Tony Blair: «Macron serait une force de changement en Europe»

L'ancien Premier ministre a reçu Libération, avec une poignée de journalistes européens, dans ses bureaux du centre de Londres. A une semaine du second tour de la présidentielle il juge que le candidat d'En marche est à même d' incarner un progressisme propre à moderniser une gauche qui doit répondre aux attentes et aux inquiétudes d'une population européenne confrontée aux changements rapides de la mondialisation.
par Sonia Delesalle-Stolper, Correspondante à Londres
publié le 30 avril 2017 à 1h00

C'était il y a vingt ans, le 1er Mai 1997. Le Labour remportait triomphalement les élections, portant le jeune Tony Blair, 43 ans, à la tête du gouvernement britannique. Europhile, moderne, il secouait, avec son projet New Labour, un pays fatigué après dix-sept ans de conservatisme. C'était l'époque de «Cool Britannia». Eloigné de la politique britannique depuis son départ du pouvoir en 2005, Tony Blair s'exprime de plus en plus ces derniers mois. Parce qu'il est meurtri par la décision des Britanniques de quitter l'Union européenne qu'il qualifie d'«erreur grave». Il vient de créer le «Tony Blair Institute», un think-tank pour lutter contre «le populisme» du Brexit. Il a reçu Libération, avec une poignée de journalistes européens, dans ses bureaux du centre de Londres.

Il y a vingt ans, vous étiez sur le point de devenir Premier ministre pour la première fois. Comment vous sentez-vous aujourd’hui ?

[Il rit.] J’ai l’air plus vieux, si vous regardez les photos d’il y a vingt ans ! Principalement aujourd’hui, ce qui m’inquiète c’est le Brexit.

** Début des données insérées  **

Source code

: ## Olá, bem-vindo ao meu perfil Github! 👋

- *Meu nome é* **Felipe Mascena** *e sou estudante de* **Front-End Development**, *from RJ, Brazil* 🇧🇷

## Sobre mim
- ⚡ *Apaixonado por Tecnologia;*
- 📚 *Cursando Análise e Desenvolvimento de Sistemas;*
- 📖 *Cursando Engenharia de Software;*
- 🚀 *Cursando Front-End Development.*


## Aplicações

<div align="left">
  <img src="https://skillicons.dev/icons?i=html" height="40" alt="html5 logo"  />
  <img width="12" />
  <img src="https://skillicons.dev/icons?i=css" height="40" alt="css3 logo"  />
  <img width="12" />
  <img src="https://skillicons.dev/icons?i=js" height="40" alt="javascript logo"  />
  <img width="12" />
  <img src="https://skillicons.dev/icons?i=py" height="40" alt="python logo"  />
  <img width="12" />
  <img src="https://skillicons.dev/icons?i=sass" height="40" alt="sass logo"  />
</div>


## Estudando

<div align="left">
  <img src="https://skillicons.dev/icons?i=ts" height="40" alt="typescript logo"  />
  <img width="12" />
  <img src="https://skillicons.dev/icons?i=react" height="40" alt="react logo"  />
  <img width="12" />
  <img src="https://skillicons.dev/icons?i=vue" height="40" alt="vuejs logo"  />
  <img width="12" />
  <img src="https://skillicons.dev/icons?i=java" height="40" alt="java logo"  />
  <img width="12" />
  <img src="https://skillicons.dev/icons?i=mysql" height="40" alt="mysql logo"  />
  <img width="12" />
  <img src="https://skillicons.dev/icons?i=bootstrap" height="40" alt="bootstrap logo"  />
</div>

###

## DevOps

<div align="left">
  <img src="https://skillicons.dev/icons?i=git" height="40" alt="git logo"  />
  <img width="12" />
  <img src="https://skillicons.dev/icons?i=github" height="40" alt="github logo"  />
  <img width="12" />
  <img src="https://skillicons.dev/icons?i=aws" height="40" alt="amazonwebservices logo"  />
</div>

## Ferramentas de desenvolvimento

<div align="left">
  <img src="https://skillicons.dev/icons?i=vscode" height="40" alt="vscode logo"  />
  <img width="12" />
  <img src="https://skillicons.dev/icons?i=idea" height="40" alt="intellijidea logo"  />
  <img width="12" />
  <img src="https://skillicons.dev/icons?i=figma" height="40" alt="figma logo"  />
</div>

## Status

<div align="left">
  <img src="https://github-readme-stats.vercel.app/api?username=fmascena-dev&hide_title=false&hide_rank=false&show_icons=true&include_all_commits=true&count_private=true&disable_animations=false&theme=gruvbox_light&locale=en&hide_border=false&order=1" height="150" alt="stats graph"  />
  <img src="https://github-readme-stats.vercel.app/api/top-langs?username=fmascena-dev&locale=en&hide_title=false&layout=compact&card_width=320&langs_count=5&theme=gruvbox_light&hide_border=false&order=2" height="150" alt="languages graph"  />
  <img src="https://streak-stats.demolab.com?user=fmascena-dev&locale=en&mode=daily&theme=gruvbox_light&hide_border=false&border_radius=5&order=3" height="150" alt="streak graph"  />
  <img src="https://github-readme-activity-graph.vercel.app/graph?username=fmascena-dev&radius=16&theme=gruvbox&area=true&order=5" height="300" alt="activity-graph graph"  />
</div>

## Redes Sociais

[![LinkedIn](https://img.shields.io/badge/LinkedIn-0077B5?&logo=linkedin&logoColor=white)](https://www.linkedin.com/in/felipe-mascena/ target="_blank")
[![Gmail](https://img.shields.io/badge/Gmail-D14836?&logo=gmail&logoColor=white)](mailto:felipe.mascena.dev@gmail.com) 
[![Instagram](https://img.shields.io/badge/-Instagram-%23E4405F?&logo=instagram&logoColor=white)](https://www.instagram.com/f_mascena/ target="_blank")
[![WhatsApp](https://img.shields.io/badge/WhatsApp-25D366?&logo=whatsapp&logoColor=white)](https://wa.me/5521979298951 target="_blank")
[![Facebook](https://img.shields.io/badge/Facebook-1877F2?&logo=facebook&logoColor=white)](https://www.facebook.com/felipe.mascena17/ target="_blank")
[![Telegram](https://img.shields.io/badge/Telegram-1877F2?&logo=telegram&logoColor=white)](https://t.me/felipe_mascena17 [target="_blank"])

Il y a beaucoup de choses qui ont changé au Royaume-Uni lorsque nous sommes arrivés au pouvoir et ces changements perdurent. Il y a toute une série d’attitudes sociales, de réformes sociales qui ont été accomplies, qui demeurent ou qui sont encore en cours d’évolution. Il y a eu aussi l’accord de Paix en Irlande du Nord. Mais la question dominante pour moi est le Brexit, parce qu’il s’agit d’un pas énorme pour le Royaume-Uni. Je l’ai déjà dit à de nombreuses reprises, c’est une énorme erreur de nous séparer de l’Europe. Et c’est franchement la question dominante des élections (législatives du 8 juin prochain, ndlr), de la politique britannique. Pour quelqu’un qui a toujours pensé que le Royaume-Uni devait jouer un rôle fort en Europe, c’est évidemment un sujet de grande tristesse.

Il y a vingt ans, le pays célébrait votre entrée à Downing Street avec une immense fête «Cool Britannia». Quel est le véritable Royaume-Uni, celui d’il y a 20 ans, ou celui de 2017 ?

Tous les pays ont plusieurs facettes. Et tous les pays représentés autour de cette table sont divisés, à certains degrés, par les attitudes vis-à-vis de la mondialisation et les réponses à y apporter. Il existe également une division générationnelle, que vous avez vue dans le débat sur le Brexit. N’oubliez jamais qu’environ deux tiers de la jeune génération a voté pour rester en Europe. Et deux tiers des plus de 65 ans a voté pour en sortir. Je ne pense pas que le Royaume-Uni ait perdu son esprit créatif et innovant. Et vous ne devez pas oublier que le résultat n’a pas été 65% contre 35%, mais 52% contre 48%. (…) Il y a au Royaume-Uni en ce moment un état d’esprit qui consiste à dire : «on doit faire avec !» Y compris chez certains qui ont voté pour rester dans l’UE. Mais je persiste à penser que le débat va durer parce que ce n’est pas si simple. Je ne pense pas que l’esprit que nous représentions ait disparu, mais il était à l’époque et il est encore aujourd’hui en compétition avec une autre vision.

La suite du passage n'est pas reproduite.